Items listed in a dataset
Content starts
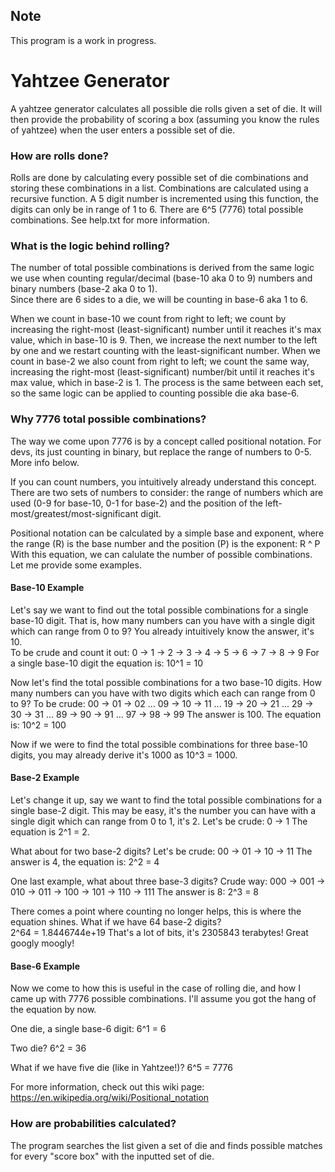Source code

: ## Note
This program is a work in progress.

# Yahtzee Generator
A yahtzee generator calculates all possible die rolls given a set of die.
It will then provide the probability of scoring a box (assuming you know the rules of yahtzee) when the user enters a possible set of die.

### How are rolls done?
Rolls are done by calculating every possible set of die combinations and storing these combinations in a list.
Combinations are calculated using a recursive function.  A 5 digit number is incremented using this function, the digits can only be in range of 1 to 6.
There are 6^5 (7776) total possible combinations.  See help.txt for more information.  

### What is the logic behind rolling?
The number of total possible combinations is derived from the same logic we use when counting regular/decimal (base-10 aka 0 to 9) numbers and binary numbers (base-2 aka 0 to 1).  
Since there are 6 sides to a die, we will be counting in base-6 aka 1 to 6.  

When we count in base-10 we count from right to left; we count by increasing the right-most (least-significant) number until it reaches it's max value, which in base-10 is 9.
Then, we increase the next number to the left by one and we restart counting with the least-significant number.
When we count in base-2 we also count from right to left; we count the same way, increasing the right-most (least-significant) number/bit until it reaches it's max value, which in base-2 is 1.
The process is the same between each set, so the same logic can be applied to counting possible die aka base-6.

### Why 7776 total possible combinations?
The way we come upon 7776 is by a concept called positional notation.  For devs, its just counting in binary, but replace the range of numbers to 0-5.  More info below.

If you can count numbers, you intuitively already understand this concept.
There are two sets of numbers to consider: the range of numbers which are used (0-9 for base-10, 0-1 for base-2) and the position of the left-most/greatest/most-significant digit.

Positional notation can be calculated by a simple base and exponent, where the range (R) is the base number and the position (P) is the exponent: R ^ P
With this equation, we can calulate the number of possible combinations.  Let me provide some examples.

#### Base-10 Example
Let's say we want to find out the total possible combinations for a single base-10 digit.  That is, how many numbers can you have with a single digit which can range from 0 to 9?  You already intuitively know the answer, it's 10.  
To be crude and count it out: 0 -> 1 -> 2 -> 3 -> 4 -> 5 -> 6 -> 7 -> 8 -> 9
For a single base-10 digit the equation is: 10^1 = 10

Now let's find the total possible combinations for a two base-10 digits.  How many numbers can you have with two digits which each can range from 0 to 9?
To be crude: 00 -> 01 -> 02 ... 09 -> 10 -> 11 ... 19 -> 20 -> 21 ... 29 -> 30 -> 31 ... 89 -> 90 -> 91 ... 97 -> 98 -> 99
The answer is 100.  The equation is: 10^2 = 100

Now if we were to find the total possible combinations for three base-10 digits, you may already derive it's 1000 as 10^3 = 1000.

#### Base-2 Example
Let's change it up, say we want to find the total possible combinations for a single base-2 digit. This may be easy, it's the number you can have with a single digit which can range from 0 to 1, it's 2.
Let's be crude: 0 -> 1
The equation is 2^1 = 2.

What about for two base-2 digits?  Let's be crude: 00 -> 01 -> 10 -> 11
The answer is 4, the equation is: 2^2 = 4

One last example, what about three base-3 digits?
Crude way: 000 -> 001 -> 010 -> 011 -> 100 -> 101 -> 110 -> 111
The answer is 8: 2^3 = 8

There comes a point where counting no longer helps, this is where the equation shines.  What if we have 64 base-2 digits?  
2^64 = 1.8446744e+19
That's a lot of bits, it's 2305843 terabytes!  Great googly moogly!

#### Base-6 Example
Now we come to how this is useful in the case of rolling die, and how I came up with 7776 possible combinations.  I'll assume you got the hang of the equation by now.

One die, a single base-6 digit: 6^1 = 6

Two die?  6^2 = 36

What if we have five die (like in Yahtzee!)?  6^5 = 7776

For more information, check out this wiki page: https://en.wikipedia.org/wiki/Positional_notation

### How are probabilities calculated?
The program searches the list given a set of die and finds possible matches for every "score box" with the inputted set of die.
Content ends
Each record should be printed exactly as it appears, leaving the pictures out.

- TASK SOLUTION:
Source code

: ## Note
This program is a work in progress.

# Yahtzee Generator
A yahtzee generator calculates all possible die rolls given a set of die.
It will then provide the probability of scoring a box (assuming you know the rules of yahtzee) when the user enters a possible set of die.

### How are rolls done?
Rolls are done by calculating every possible set of die combinations and storing these combinations in a list.
Combinations are calculated using a recursive function.  A 5 digit number is incremented using this function, the digits can only be in range of 1 to 6.
There are 6^5 (7776) total possible combinations.  See help.txt for more information.  

### What is the logic behind rolling?
The number of total possible combinations is derived from the same logic we use when counting regular/decimal (base-10 aka 0 to 9) numbers and binary numbers (base-2 aka 0 to 1).  
Since there are 6 sides to a die, we will be counting in base-6 aka 1 to 6.  

When we count in base-10 we count from right to left; we count by increasing the right-most (least-significant) number until it reaches it's max value, which in base-10 is 9.
Then, we increase the next number to the left by one and we restart counting with the least-significant number.
When we count in base-2 we also count from right to left; we count the same way, increasing the right-most (least-significant) number/bit until it reaches it's max value, which in base-2 is 1.
The process is the same between each set, so the same logic can be applied to counting possible die aka base-6.

### Why 7776 total possible combinations?
The way we come upon 7776 is by a concept called positional notation.  For devs, its just counting in binary, but replace the range of numbers to 0-5.  More info below.

If you can count numbers, you intuitively already understand this concept.
There are two sets of numbers to consider: the range of numbers which are used (0-9 for base-10, 0-1 for base-2) and the position of the left-most/greatest/most-significant digit.

Positional notation can be calculated by a simple base and exponent, where the range (R) is the base number and the position (P) is the exponent: R ^ P
With this equation, we can calulate the number of possible combinations.  Let me provide some examples.

#### Base-10 Example
Let's say we want to find out the total possible combinations for a single base-10 digit.  That is, how many numbers can you have with a single digit which can range from 0 to 9?  You already intuitively know the answer, it's 10.  
To be crude and count it out: 0 -> 1 -> 2 -> 3 -> 4 -> 5 -> 6 -> 7 -> 8 -> 9
For a single base-10 digit the equation is: 10^1 = 10

Now let's find the total possible combinations for a two base-10 digits.  How many numbers can you have with two digits which each can range from 0 to 9?
To be crude: 00 -> 01 -> 02 ... 09 -> 10 -> 11 ... 19 -> 20 -> 21 ... 29 -> 30 -> 31 ... 89 -> 90 -> 91 ... 97 -> 98 -> 99
The answer is 100.  The equation is: 10^2 = 100

Now if we were to find the total possible combinations for three base-10 digits, you may already derive it's 1000 as 10^3 = 1000.

#### Base-2 Example
Let's change it up, say we want to find the total possible combinations for a single base-2 digit. This may be easy, it's the number you can have with a single digit which can range from 0 to 1, it's 2.
Let's be crude: 0 -> 1
The equation is 2^1 = 2.

What about for two base-2 digits?  Let's be crude: 00 -> 01 -> 10 -> 11
The answer is 4, the equation is: 2^2 = 4

One last example, what about three base-3 digits?
Crude way: 000 -> 001 -> 010 -> 011 -> 100 -> 101 -> 110 -> 111
The answer is 8: 2^3 = 8

There comes a point where counting no longer helps, this is where the equation shines.  What if we have 64 base-2 digits?  
2^64 = 1.8446744e+19
That's a lot of bits, it's 2305843 terabytes!  Great googly moogly!

#### Base-6 Example
Now we come to how this is useful in the case of rolling die, and how I came up with 7776 possible combinations.  I'll assume you got the hang of the equation by now.

One die, a single base-6 digit: 6^1 = 6

Two die?  6^2 = 36

What if we have five die (like in Yahtzee!)?  6^5 = 7776

For more information, check out this wiki page: https://en.wikipedia.org/wiki/Positional_notation

### How are probabilities calculated?
The program searches the list given a set of die and finds possible matches for every "score box" with the inputted set of die.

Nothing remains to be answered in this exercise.